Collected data

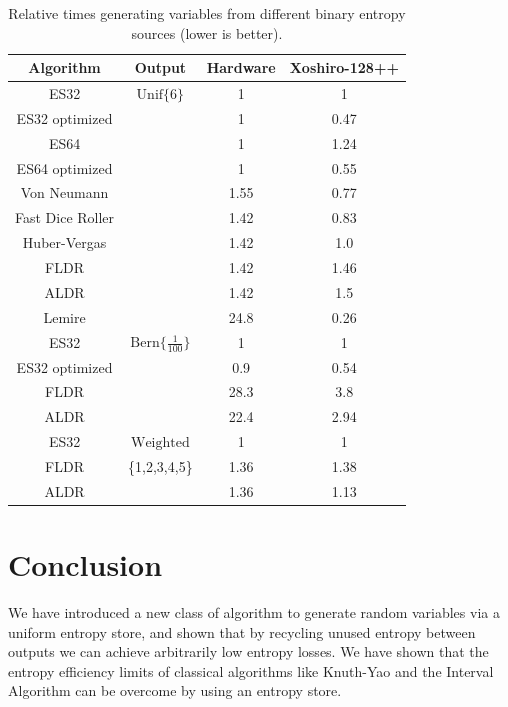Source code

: \documentclass[lettersize,onecolumn]{IEEEtran}
\newcommand{\unif}[1]{\mathrm{Unif}\{#1\}}
\newcommand{\bern}[1]{\mathrm{Bern}\{#1\}}
\begin{document}
\begin{table}[h!]
\centering
\begin{tabular}{|c|c|c|c|}
\hline
Algorithm & Output & Hardware & Xoshiro-128++ \\
\hline
ES32                  & $\unif{6}$ & 1 & 1 \\
ES32 optimized        &  & 1 & 0.47 \\
ES64                  & & 1 & 1.24 \\
ES64 optimized        &  & 1 & 0.55 \\
Von Neumann \cite{neumann51}     &  & 1.55 & 0.77 \\
Fast Dice Roller \cite{lumbroso2013optimal} &  & 1.42 & 0.83 \\
Huber-Vergas \cite{huber2024optimalrollingfairdice} &  & 1.42 & 1.0 \\
FLDR \cite{saad2020fldr} &  & 1.42 & 1.46 \\
ALDR \cite{saad2025} &  & 1.42 & 1.5 \\
Lemire \cite{lemire2019fast} & & 24.8 & 0.26 \\
\hline

ES32                  & $\bern{\frac{1}{100}}$ & 1 & 1 \\
ES32 optimized        &  & 0.9 & 0.54 \\
FLDR                  &  & 28.3 & 3.8 \\
ALDR                  &  & 22.4 & 2.94 \\

\hline

ES32                  & $\mathrm{Weighted}$ & 1 & 1 \\
FLDR                  & \{1,2,3,4,5\} & 1.36 & 1.38 \\
ALDR                  & & 1.36 & 1.13 \\

\hline

\end{tabular}
\caption{Relative times generating variables from different binary entropy sources (lower is better).}
    \label{tab:speed}
\end{table}



\section{Conclusion}

We have introduced a new class of algorithm to generate random variables via a uniform entropy store, and shown that by recycling unused entropy between outputs we can achieve arbitrarily low entropy losses. We have shown that the entropy efficiency limits of classical algorithms like Knuth-Yao \cite{Knuth1976TheCO} and the Interval Algorithm \cite{han97} can be overcome by using an entropy store. 
\end{document}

◆ **Your task**: Which lines of the data include "entropy"? Copy each of them.

◆ **Reply**:
\caption{Relative times generating variables from different binary entropy sources (lower is better).}
We have introduced a new class of algorithm to generate random variables via a uniform entropy store, and shown that by recycling unused entropy between outputs we can achieve arbitrarily low entropy losses. We have shown that the entropy efficiency limits of classical algorithms like Knuth-Yao \cite{Knuth1976TheCO} and the Interval Algorithm \cite{han97} can be overcome by using an entropy store. 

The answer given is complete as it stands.